William Kirsop

Personal information
- Full name: William Stobbs Kirsop
- Date of birth: 28 March 1891
- Place of birth: Jarrow, England
- Date of death: 1960 (aged 69)
- Place of death: Barnet, Hertfordshire, England
- Height: 5 ft 9 in (1.75 m)
- Position(s): Outside forward

Senior career*
- Years: Team / Apps / (Gls)
- Rosehill Villa
- Wallsend Park Villa
- New Hartley Rovers
- 1912–1914: Kilmarnock / 9 / (1)
- 1913–1914: Gateshead Town
- 1914–1919: Barnsley / 3 / (0)
- 1919–1920: Darlington

= William Kirsop =

English footballer

William Stobbs Kirsop (28 March 1891 – 1960) was an English footballer who played as an outside forward in the Scottish League for Kilmarnock and in the English Football League for Barnsley. He also played non-league football for clubs including Rosehill Villa, Wallsend Park Villa, New Hartley Rovers, Gateshead Town and Darlington.

==Life and career==
Kirsop was born in Jarrow, County Durham, in early 1891, the son of Richard Kirsop, a bricklayer, and his wife Alice. He played local football for Rosehill Villa, Wallsend Park Villa and New Hartley Rovers before signing for Scottish club Kilmarnock in 1912. He made his debut on 17 August in a 2–1 win at home to Partick Thistle in Division One, and scored his first goal for the club a month later in a 2–0 league defeat of Third Lanark. He played nine matches altogether before the turn of the year, but none for the first team thereafter. His play for the reserves in March 1913 prompted the Scottish Referees correspondent to suggest that "Kirsop, the young English lad, who joined Kilmarnock as a forward, promises to develop into a clever half-back". At the end of the season, Kilmarnock retained Kirsop's league registration but allowed him to return to England where he signed for North-Eastern League club Gateshead Town.
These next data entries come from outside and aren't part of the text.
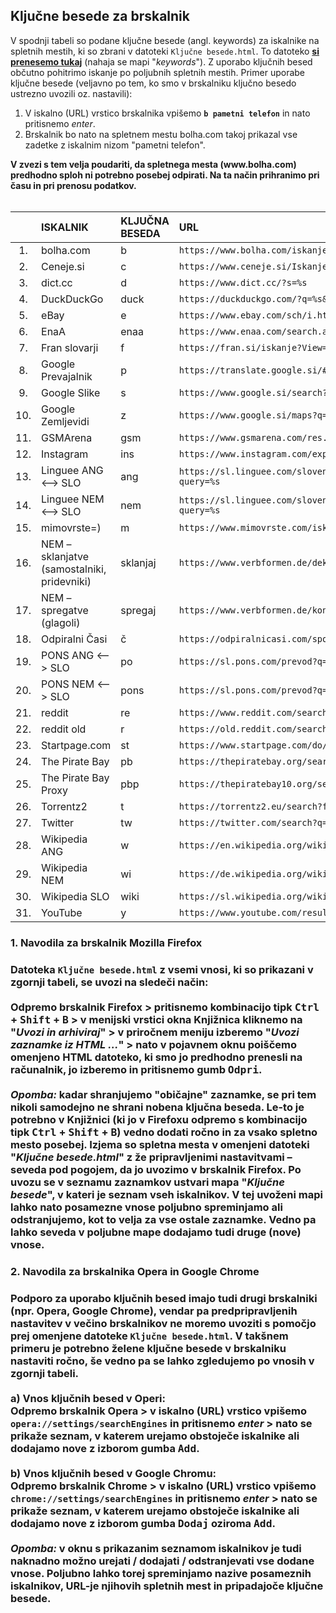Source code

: <h2>Ključne besede za brskalnik</h2>

V spodnji tabeli so podane ključne besede (angl. keywords) za iskalnike na spletnih mestih, ki so zbrani v datoteki `Ključne besede.html`. To datoteko [**si prenesemo tukaj**](https://github.com/betterwebleon/slovenian-list/archive/master.zip) (nahaja se mapi "*keywords*"). Z uporabo ključnih besed občutno pohitrimo iskanje po poljubnih spletnih mestih. Primer uporabe ključne besede (veljavno po tem, ko smo v brskalniku ključno besedo ustrezno uvozili oz. nastavili):

1. V iskalno (URL) vrstico brskalnika vpišemo **`b pametni telefon`** in nato pritisnemo *enter*.
2. Brskalnik bo nato na spletnem mestu bolha.com takoj prikazal vse zadetke z iskalnim nizom "pametni telefon".

**V zvezi s tem velja poudariti, da spletnega mesta (www**<i></i>**.bolha.com) predhodno sploh ni potrebno posebej odpirati. Na ta način prihranimo pri času in pri prenosu podatkov.**<br><br>

|     | ISKALNIK                                     | KLJUČNA BESEDA | URL           |
| :-: | :------------------------------------------- | :------------- | :------------ |
| 1.  | bolha.com                                    | b              | `https://www.bolha.com/iskanje?q=%s` |
| 2.  | Ceneje.si                                    | c              | `https://www.ceneje.si/Iskanje/Izdelki?q=%s` |
| 3.  | dict.cc                                      | d              | `https://www.dict.cc/?s=%s` |
| 4.  | DuckDuckGo                                   | duck           | `https://duckduckgo.com/?q=%s&ia=web` |
| 5.  | eBay                                         | e              | `https://www.ebay.com/sch/i.html?_nkw=%s` |
| 6.  | EnaA                                         | enaa           | `https://www.enaa.com/search.asp?q=%s` |
| 7.  | Fran slovarji                                | f              | `https://fran.si/iskanje?View=1&Query=%s` |
| 8.  | Google Prevajalnik                           | p              | `https://translate.google.si/#view=home&op=translate&sl=auto&tl=auto&text=%s` |
| 9.  | Google Slike                                 | s              | `https://www.google.si/search?q=%s&tbm=isch` |
| 10. | Google Zemljevidi                            | z              | `https://www.google.si/maps?q=%s` |
| 11. | GSMArena                                     | gsm            | `https://www.gsmarena.com/res.php3?sSearch=%s` |
| 12. | Instagram                                    | ins            | `https://www.instagram.com/explore/tags/%s/` |
| 13. | Linguee ANG <–> SLO                          | ang            | `https://sl.linguee.com/sloven%C5%A1%C4%8Dina-angle%C5%A1%C4%8Dina/search?query=%s` |
| 14. | Linguee NEM <–> SLO                          | nem            | `https://sl.linguee.com/sloven%C5%A1%C4%8Dina-nem%C5%A1%C4%8Dina/search?query=%s` |
| 15. | mimovrste=)                                  | m              | `https://www.mimovrste.com/iskanje?s=%s` |
| 16. | NEM – sklanjatve (samostalniki, pridevniki)  | sklanjaj       | `https://www.verbformen.de/deklination/?w=%s` |
| 17. | NEM – spregatve (glagoli)                    | spregaj        | `https://www.verbformen.de/konjugation/?w=%s` |
| 18. | Odpiralni Časi                               | č              | `https://odpiralnicasi.com/spots?q=%s` |
| 19. | PONS ANG <–> SLO                             | po             | `https://sl.pons.com/prevod?q=%s&l=ensl` |
| 20. | PONS NEM <–> SLO                             | pons           | `https://sl.pons.com/prevod?q=%s&l=desl` |
| 21. | reddit                                       | re             | `https://www.reddit.com/search?q=%s` |
| 22. | reddit old                                   | r              | `https://old.reddit.com/search?q=%s` |
| 23. | Startpage.com                                | st             | `https://www.startpage.com/do/search?query=%s` |
| 24. | The Pirate Bay                               | pb             | `https://thepiratebay.org/search/%s/0/99/0` |
| 25. | The Pirate Bay Proxy                         | pbp            | `https://thepiratebay10.org/search/%s/0/99/0` |
| 26. | Torrentz2                                    | t              | `https://torrentz2.eu/search?f=%s` |
| 27. | Twitter                                      | tw             | `https://twitter.com/search?q=%s` |
| 28. | Wikipedia ANG                                | w              | `https://en.wikipedia.org/wiki/%s` |
| 29. | Wikipedia NEM                                | wi             | `https://de.wikipedia.org/wiki/%s` |
| 30. | Wikipedia SLO                                | wiki           | `https://sl.wikipedia.org/wiki/%s` |
| 31. | YouTube                                      | y              | `https://www.youtube.com/results?search_query=%s` |

<h3> 1. Navodila za brskalnik Mozilla Firefox<h3>

Datoteka **`Ključne besede.html`** z vsemi vnosi, ki so prikazani v zgornji tabeli, se uvozi na sledeči način:<br><br>
Odpremo brskalnik Firefox > pritisnemo kombinacijo tipk <kbd>Ctrl</kbd> + <kbd>Shift</kbd> + <kbd>B</kbd> > v menijski vrstici okna Knjižnica kliknemo na "*Uvozi in arhiviraj*" > v priročnem meniju izberemo "*Uvozi zaznamke iz HTML ...*" > nato v pojavnem oknu poiščemo omenjeno HTML datoteko, ki smo jo predhodno prenesli na računalnik, jo izberemo in pritisnemo gumb <kbd>Odpri</kbd>.
<br><br>
<b>*Opomba:*</b> kadar shranjujemo "običajne" zaznamke, se pri tem nikoli samodejno ne shrani nobena ključna beseda. Le-to je potrebno v Knjižnici (ki jo v Firefoxu odpremo s kombinacijo tipk <kbd>Ctrl</kbd> + <kbd>Shift</kbd> + <kbd>B</kbd>) vedno dodati ročno in za vsako spletno mesto posebej. Izjema so spletna mesta v omenjeni datoteki "*Ključne besede.html*" z že pripravljenimi nastavitvami – seveda pod pogojem, da jo uvozimo v brskalnik Firefox. Po uvozu se v seznamu zaznamkov ustvari mapa "*Ključne besede*", v kateri je seznam vseh iskalnikov. V tej uvoženi mapi lahko nato posamezne vnose poljubno spreminjamo ali odstranjujemo, kot to velja za vse ostale zaznamke. Vedno pa lahko seveda v poljubne mape dodajamo tudi druge (nove) vnose.

<h3> 2. Navodila za brskalnika Opera in Google Chrome<h3>
  
Podporo za uporabo ključnih besed imajo tudi drugi brskalniki (npr. Opera, Google Chrome), vendar pa predpripravljenih nastavitev v večino brskalnikov ne moremo uvoziti s pomočjo prej omenjene datoteke `Ključne besede.html`. V takšnem primeru je potrebno želene ključne besede v brskalniku nastaviti ročno, še vedno pa se lahko zgledujemo po vnosih v zgornji tabeli.
<br><br>
**a) Vnos ključnih besed v Operi:**<br>
Odpremo brskalnik Opera > v iskalno (URL) vrstico vpišemo `opera://settings/searchEngines` in pritisnemo *enter* > nato se prikaže seznam, v katerem urejamo obstoječe iskalnike ali dodajamo nove z izborom gumba <kbd>Add</kbd>.
<br><br>
**b) Vnos ključnih besed v Google Chromu:**<br>
Odpremo brskalnik Chrome > v iskalno (URL) vrstico vpišemo `chrome://settings/searchEngines` in pritisnemo *enter* > nato se prikaže seznam, v katerem urejamo obstoječe iskalnike ali dodajamo nove z izborom gumba <kbd>Dodaj</kbd> oziroma <kbd>Add</kbd>.
<br><br>
<b>*Opomba:*</b> v oknu s prikazanim seznamom iskalnikov je tudi naknadno možno urejati / dodajati / odstranjevati vse dodane vnose. Poljubno lahko torej spreminjamo nazive posameznih iskalnikov, URL-je njihovih spletnih mest in pripadajoče ključne besede.
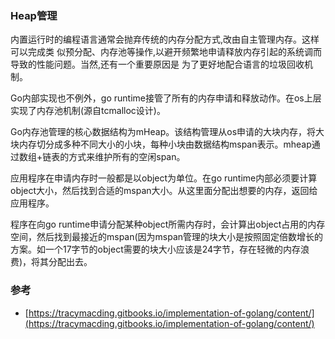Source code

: ### Heap管理

内置运行时的编程语言通常会抛弃传统的内存分配方式,改由自主管理内存。这样可以完成类 似预分配、内存池等操作,以避开频繁地申请释放内存引起的系统调而导致的性能问题。当然,还有一个重要原因是 为了更好地配合语言的垃圾回收机制。

Go内部实现也不例外，go runtime接管了所有的内存申请和释放动作。在os上层实现了内存池机制\(源自tcmalloc设计\)。

Go内存池管理的核心数据结构为mHeap。该结构管理从os申请的大块内存，将大块内存切分成多种不同大小的小块，每种小块由数据结构mspan表示。mheap通过数组+链表的方式来维护所有的空闲span。

应用程序在申请内存时一般都是以object为单位。在go runtime内部必须要计算object大小，然后找到合适的mspan大小。从这里面分配出想要的内存，返回给应用程序。

程序在向go runtime申请分配某种object所需内存时，会计算出object占用的内存空间，然后找到最接近的mspan\(因为mspan管理的块大小是按照固定倍数增长的方案。如一个17字节的object需要的块大小应该是24字节，存在轻微的内存浪费\)，将其分配出去。

### 参考

* [https://tracymacding.gitbooks.io/implementation-of-golang/content/](https://tracymacding.gitbooks.io/implementation-of-golang/content/)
He soon impressed: in October he was selected for the Rest of the League XI to face the North-Eastern League champions Darlington in an exhibition game, and by December he was being linked with a move either back to Kilmarnock or to another Scottish top-flight club, Aberdeen. He scored 11 goals during the 1913–14 season for Gateshead, and then signed for English Second Division club Barnsley. Kirsop made his English Football League debut on 2 September 1914 in a 7–0 defeat away to Derby County, and played twice more that month, but those were his last appearances in league football.

Kirsop, who had worked as a plater's labourer in a shipyard before taking up football professionally, engaged in munitions work during the First World War. Still on Barnsley's books after the war, he was invited back for a match with Sheffield Wednesday in April 1919, but did not turn up. Kirsop was one of many former league players who signed on for the re-formed Darlington club to play in the post-war Victory Leagues and remained with them when the North-Eastern League resumed in 1919–20. He played in that season's FA Cup first round replay in which Darlington beat First Division Sheffield Wednesday 2–0 to progress to the last 32 of the competition.

==Notes==
- The English National Football Archive list the player's name as William Smeaton Kirsop, but the release issued to the Sheffield press when he signed for Barnsley names him as William Stobbs Kirsop.